In the average Yuba-Sutter resident’s kitchen sits a canister for all recyclable products, a bag for plastic bags, bags for paper and newspapers, a bucket of compost and a little can for what is now considered true trash. To make this separating system work, residents must change their lifestyles and put a little effort into the cause. The website www.YSDI.com answers questions and concerns about how the program works.
Many local citizens are taking advantage of this new program as a way to make a little cash. YSD, Inc. does not hold a monopoly on Yuba-Sutter’s recycling goldmine. Instead of being hauled off in trucks, recyclable products can be taken to a collection center, so the profit goes directly back into residents’ wallets.
There are many collection facilities in the Yuba-Sutter area: Recycle America, 360 Bridge Street, Yuba City; Pioneer Recycling Center, 4833 Olivehurst Ave., Olivehurst; Yuba City Scrap and Steel, 1721 Colusa Hwy, Yuba City; Yuba-Sutter Disposal Recycling Buyback Center, 3001 North Levee Road, Marysville; and Recycling Industries, 389 Wilbur Avenue, Yuba City.

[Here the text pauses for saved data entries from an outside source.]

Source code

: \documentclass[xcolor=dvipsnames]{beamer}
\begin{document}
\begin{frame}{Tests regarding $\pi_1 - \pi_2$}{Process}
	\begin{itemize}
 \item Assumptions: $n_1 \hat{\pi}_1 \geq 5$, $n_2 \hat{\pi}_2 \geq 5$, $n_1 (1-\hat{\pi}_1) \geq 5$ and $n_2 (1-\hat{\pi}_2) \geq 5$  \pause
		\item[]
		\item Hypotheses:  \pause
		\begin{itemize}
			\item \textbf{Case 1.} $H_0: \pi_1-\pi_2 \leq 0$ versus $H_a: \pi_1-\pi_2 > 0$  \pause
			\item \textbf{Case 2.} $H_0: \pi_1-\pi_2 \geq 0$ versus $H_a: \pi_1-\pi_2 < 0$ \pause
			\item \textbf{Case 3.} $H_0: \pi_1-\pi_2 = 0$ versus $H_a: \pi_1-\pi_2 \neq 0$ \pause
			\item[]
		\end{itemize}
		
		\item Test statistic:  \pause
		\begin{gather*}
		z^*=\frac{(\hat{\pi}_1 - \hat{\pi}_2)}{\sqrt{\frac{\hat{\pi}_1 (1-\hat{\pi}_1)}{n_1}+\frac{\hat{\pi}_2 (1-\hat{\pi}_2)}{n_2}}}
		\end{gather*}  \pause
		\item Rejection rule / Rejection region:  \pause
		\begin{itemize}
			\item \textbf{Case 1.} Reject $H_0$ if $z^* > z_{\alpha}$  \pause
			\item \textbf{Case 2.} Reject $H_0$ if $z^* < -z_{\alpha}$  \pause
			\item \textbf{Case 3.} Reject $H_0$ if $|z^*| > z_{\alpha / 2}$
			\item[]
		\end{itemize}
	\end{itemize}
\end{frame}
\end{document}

Noon on a Monday morning, Recycling Industries was a bustle of activity. “We handle about one customer every six minutes,” said Doug Ransom, who started recycling in 1975, driving a truck to collect materials from Chico to Sacramento. Recycling Industries found its current home in 1987. Since then, they have made a huge business of buying cardboard, glass, plastic, newspapers and magazines, which are packed into bales and shipped off to mills where the real process takes place. Six weeks later, materials are processed and “new” products are back on store shelves. “We’ve got to stop throwing it away,” said Ransom. He recalls the Forties, when Americans turned tin cans into planes. “We stopped recycling after the war. England didn’t. Now we’re catching up.”